In the workroom, RuPaul wears a pink suit and a yellow dress shirt. On the main stage, RuPaul wears a purple dress.

Yara Sofia wears a black dress and blonde dreadlocks. Shangla has a cream-colored gown and a hat with hair. Mariah wears a short black dress, matching high-heeled shoes, and a dark wig. Raja has a colorful skirt, rings around her neck, and a short dark wig. Alexis Mateo wears a red dress and a long dark wig. Carmen Carrera has a black-and-red outfit with matching shoes and a brown wig.
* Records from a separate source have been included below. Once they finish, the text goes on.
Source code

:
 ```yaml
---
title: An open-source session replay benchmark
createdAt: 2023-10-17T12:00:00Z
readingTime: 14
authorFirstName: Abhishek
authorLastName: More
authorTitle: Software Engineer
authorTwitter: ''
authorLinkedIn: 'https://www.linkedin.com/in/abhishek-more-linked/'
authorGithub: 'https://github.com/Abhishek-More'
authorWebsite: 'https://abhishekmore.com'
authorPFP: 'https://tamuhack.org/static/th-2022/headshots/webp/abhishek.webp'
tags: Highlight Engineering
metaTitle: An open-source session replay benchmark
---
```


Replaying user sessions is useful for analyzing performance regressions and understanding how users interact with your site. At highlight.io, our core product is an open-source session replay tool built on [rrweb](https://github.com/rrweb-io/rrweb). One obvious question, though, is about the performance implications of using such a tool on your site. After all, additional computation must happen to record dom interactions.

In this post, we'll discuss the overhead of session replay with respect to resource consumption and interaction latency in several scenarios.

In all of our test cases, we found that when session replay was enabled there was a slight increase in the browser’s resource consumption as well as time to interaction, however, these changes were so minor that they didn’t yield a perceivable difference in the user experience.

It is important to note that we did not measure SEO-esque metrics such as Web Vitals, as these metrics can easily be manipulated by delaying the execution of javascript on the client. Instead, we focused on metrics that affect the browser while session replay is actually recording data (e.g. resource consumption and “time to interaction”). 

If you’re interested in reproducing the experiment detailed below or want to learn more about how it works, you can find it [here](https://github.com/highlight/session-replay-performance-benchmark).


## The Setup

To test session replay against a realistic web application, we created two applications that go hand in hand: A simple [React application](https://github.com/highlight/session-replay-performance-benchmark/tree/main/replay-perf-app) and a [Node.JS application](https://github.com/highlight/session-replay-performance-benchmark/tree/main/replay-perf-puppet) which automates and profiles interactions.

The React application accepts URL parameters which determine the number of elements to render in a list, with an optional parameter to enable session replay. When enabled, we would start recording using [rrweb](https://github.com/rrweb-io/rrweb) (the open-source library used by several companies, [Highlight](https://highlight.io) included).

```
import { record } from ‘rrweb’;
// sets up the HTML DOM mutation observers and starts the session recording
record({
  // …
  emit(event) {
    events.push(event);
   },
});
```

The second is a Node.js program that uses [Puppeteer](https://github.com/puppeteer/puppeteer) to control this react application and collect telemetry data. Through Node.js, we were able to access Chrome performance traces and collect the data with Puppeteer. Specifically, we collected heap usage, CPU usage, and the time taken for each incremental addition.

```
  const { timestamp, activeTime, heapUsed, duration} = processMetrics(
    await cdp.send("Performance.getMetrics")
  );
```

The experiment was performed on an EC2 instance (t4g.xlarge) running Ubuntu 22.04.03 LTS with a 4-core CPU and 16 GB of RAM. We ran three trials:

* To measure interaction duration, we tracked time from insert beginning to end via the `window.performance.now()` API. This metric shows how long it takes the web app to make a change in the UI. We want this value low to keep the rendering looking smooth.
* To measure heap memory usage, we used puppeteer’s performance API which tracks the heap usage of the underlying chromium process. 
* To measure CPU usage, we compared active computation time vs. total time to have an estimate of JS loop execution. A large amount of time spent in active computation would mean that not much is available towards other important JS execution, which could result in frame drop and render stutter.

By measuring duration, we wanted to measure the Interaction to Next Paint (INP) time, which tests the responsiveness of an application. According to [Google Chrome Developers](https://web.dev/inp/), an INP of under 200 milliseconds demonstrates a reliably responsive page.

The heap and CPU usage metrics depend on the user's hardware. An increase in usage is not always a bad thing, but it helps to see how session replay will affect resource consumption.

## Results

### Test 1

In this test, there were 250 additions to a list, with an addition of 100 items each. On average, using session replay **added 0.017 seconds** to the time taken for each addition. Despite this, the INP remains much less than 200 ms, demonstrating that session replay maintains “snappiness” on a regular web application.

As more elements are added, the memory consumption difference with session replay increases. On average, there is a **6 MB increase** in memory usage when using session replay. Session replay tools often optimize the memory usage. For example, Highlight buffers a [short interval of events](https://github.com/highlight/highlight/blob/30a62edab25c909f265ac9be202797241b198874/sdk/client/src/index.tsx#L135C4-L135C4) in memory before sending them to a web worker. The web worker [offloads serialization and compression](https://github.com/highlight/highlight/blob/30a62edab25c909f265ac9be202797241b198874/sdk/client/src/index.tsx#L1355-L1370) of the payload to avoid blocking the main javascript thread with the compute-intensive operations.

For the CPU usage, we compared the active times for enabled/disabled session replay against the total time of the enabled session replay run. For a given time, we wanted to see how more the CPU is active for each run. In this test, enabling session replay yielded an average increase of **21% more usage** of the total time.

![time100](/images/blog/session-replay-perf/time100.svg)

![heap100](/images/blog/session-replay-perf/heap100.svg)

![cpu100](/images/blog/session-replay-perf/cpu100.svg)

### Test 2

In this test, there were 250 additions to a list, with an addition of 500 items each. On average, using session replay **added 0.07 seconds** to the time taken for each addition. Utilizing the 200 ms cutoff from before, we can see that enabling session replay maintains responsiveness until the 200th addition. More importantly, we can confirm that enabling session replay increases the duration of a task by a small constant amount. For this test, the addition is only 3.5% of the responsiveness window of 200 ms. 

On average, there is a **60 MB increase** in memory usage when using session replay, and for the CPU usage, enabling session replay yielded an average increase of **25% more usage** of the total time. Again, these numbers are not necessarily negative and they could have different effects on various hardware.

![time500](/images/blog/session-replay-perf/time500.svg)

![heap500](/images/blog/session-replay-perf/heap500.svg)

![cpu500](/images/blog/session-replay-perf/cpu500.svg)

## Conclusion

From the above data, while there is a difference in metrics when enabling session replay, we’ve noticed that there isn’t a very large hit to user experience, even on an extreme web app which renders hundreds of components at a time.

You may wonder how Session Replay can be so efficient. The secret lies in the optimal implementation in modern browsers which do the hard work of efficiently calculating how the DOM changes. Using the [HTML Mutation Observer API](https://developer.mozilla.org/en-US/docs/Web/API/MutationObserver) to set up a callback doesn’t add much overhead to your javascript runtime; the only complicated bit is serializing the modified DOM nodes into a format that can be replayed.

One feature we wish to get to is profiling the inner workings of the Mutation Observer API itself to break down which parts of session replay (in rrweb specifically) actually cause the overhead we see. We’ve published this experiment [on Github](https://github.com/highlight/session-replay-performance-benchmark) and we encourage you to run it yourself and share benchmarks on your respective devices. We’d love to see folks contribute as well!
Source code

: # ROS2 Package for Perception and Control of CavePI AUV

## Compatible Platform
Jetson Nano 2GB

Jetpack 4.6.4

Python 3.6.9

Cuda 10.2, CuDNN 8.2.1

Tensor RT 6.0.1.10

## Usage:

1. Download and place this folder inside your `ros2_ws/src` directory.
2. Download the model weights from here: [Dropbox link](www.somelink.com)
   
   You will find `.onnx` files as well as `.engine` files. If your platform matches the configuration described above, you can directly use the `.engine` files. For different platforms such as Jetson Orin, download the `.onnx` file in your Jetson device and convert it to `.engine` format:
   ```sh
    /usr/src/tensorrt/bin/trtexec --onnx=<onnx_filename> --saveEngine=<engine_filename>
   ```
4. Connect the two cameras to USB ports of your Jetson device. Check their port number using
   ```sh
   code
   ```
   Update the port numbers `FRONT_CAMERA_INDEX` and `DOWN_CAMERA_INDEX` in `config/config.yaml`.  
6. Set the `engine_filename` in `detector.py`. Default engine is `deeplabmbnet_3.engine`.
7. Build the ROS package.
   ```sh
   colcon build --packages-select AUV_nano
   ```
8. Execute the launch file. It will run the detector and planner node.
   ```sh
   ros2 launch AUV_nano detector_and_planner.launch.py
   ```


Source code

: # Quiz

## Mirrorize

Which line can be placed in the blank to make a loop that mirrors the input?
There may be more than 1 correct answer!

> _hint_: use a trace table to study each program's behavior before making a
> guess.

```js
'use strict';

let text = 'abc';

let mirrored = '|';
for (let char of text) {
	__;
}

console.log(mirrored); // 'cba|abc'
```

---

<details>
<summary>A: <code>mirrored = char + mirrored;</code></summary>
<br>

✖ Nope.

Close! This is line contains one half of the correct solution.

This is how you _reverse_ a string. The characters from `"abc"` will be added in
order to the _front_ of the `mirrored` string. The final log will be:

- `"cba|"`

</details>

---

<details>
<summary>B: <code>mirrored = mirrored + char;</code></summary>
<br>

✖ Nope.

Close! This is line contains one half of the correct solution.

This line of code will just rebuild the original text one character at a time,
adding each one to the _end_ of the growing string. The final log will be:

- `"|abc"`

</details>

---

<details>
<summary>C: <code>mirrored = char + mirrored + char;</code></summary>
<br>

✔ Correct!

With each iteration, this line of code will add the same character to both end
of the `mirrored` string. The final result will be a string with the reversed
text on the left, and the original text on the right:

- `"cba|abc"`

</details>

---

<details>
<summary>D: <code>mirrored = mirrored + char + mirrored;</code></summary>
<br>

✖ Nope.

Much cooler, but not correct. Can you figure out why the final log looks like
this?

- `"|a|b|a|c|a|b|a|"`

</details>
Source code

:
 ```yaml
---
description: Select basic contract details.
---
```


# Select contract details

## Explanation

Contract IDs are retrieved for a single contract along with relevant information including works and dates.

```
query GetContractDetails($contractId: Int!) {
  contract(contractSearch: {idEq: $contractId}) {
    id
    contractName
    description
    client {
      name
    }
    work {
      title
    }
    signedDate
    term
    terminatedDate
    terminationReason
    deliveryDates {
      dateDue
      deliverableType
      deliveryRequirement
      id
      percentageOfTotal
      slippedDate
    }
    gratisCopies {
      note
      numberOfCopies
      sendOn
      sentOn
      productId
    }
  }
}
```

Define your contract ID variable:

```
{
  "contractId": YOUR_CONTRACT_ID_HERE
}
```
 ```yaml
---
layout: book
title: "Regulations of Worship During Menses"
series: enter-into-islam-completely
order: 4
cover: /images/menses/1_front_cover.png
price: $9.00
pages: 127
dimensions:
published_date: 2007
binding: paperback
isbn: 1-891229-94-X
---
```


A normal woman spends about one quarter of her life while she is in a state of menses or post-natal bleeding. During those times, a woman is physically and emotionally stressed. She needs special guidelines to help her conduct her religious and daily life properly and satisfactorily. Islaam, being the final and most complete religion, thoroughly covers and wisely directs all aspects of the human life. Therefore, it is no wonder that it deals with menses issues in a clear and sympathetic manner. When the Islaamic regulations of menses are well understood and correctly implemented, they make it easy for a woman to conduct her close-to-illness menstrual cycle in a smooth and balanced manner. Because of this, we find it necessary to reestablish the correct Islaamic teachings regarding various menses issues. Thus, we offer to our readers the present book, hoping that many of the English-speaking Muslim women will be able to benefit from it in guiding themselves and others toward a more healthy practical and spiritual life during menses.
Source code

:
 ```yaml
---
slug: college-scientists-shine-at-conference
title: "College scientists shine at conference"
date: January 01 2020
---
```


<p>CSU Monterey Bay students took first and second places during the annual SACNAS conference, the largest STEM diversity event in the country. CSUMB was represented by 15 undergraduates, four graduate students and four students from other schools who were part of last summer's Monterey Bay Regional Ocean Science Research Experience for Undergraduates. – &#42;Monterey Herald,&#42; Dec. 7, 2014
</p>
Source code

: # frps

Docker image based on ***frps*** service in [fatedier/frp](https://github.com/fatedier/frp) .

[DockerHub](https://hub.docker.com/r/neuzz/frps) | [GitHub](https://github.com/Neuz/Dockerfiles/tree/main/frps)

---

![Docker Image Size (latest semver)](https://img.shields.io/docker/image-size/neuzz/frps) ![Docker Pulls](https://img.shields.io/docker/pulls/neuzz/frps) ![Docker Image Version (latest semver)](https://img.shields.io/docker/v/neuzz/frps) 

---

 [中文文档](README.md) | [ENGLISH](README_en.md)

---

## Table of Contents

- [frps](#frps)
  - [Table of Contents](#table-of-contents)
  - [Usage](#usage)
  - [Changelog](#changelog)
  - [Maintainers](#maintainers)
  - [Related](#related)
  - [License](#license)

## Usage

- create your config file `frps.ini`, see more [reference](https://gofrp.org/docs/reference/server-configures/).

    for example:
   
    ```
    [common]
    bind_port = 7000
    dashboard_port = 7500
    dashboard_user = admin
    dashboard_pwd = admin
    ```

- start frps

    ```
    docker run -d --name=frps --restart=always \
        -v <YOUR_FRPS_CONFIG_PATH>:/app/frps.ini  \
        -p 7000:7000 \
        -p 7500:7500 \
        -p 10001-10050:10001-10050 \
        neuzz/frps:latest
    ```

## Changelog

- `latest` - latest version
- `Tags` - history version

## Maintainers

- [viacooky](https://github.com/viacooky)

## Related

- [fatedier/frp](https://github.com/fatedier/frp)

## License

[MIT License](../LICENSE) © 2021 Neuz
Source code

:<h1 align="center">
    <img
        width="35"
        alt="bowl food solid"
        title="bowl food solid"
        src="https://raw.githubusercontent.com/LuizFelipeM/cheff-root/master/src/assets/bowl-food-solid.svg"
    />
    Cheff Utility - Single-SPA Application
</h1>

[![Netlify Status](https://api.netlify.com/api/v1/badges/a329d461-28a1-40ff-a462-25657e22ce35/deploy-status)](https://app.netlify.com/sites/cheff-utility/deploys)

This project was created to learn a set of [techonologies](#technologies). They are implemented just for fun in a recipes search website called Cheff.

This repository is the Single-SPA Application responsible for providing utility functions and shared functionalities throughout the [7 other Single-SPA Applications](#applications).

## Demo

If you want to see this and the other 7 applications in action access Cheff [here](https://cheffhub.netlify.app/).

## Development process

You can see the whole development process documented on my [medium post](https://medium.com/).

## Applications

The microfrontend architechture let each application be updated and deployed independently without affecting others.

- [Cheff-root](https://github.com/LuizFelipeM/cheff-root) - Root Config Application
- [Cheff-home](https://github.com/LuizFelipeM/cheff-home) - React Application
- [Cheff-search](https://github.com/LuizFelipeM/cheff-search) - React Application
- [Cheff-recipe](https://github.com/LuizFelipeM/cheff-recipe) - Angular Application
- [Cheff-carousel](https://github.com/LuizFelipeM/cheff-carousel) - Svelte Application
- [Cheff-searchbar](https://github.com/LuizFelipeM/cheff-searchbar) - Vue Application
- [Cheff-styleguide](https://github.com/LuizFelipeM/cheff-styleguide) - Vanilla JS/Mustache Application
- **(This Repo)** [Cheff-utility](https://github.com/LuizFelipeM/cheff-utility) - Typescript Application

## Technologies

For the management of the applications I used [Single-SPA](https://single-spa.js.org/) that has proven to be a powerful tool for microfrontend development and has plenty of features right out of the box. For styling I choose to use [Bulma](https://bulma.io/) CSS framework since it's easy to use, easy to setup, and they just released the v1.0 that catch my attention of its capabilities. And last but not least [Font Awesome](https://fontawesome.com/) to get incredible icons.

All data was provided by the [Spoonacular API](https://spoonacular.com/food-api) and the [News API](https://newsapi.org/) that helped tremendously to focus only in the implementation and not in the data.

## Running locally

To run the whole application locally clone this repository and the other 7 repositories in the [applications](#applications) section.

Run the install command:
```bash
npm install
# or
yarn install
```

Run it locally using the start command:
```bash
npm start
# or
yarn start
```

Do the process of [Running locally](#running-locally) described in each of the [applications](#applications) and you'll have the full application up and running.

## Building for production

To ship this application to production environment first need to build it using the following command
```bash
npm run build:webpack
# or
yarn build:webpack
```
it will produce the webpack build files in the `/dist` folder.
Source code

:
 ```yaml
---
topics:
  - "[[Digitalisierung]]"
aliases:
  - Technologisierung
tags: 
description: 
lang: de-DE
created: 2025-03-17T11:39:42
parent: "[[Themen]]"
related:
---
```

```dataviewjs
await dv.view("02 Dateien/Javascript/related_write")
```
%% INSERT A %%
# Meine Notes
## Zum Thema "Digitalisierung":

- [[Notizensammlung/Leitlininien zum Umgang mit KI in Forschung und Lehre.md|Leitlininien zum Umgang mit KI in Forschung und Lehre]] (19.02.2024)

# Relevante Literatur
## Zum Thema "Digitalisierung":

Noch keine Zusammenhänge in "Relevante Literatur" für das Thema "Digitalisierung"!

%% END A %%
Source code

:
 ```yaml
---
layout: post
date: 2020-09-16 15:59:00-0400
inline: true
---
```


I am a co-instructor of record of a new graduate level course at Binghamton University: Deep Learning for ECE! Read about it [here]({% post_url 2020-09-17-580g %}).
Stacy Layne Matthews wears a black-and-gold outfit. Delta Work has a purple pantsuit and a red wig. Manila Luzon's outfit has blue, red, and white dress inspired by the flag of the Philippines.

== Reception ==
Tanner Stransky of Entertainment Weekly wrote, "Last night's episode was insane and beautiful and offensive because one of the most questionable contestants in Drag Race history — yes, I'm talking about SLM! — made it so by perfectly doing a drag impersonation of Mo’Nique circa Mary, the actresses' character from 2009’s Oscar-winning movie Precious."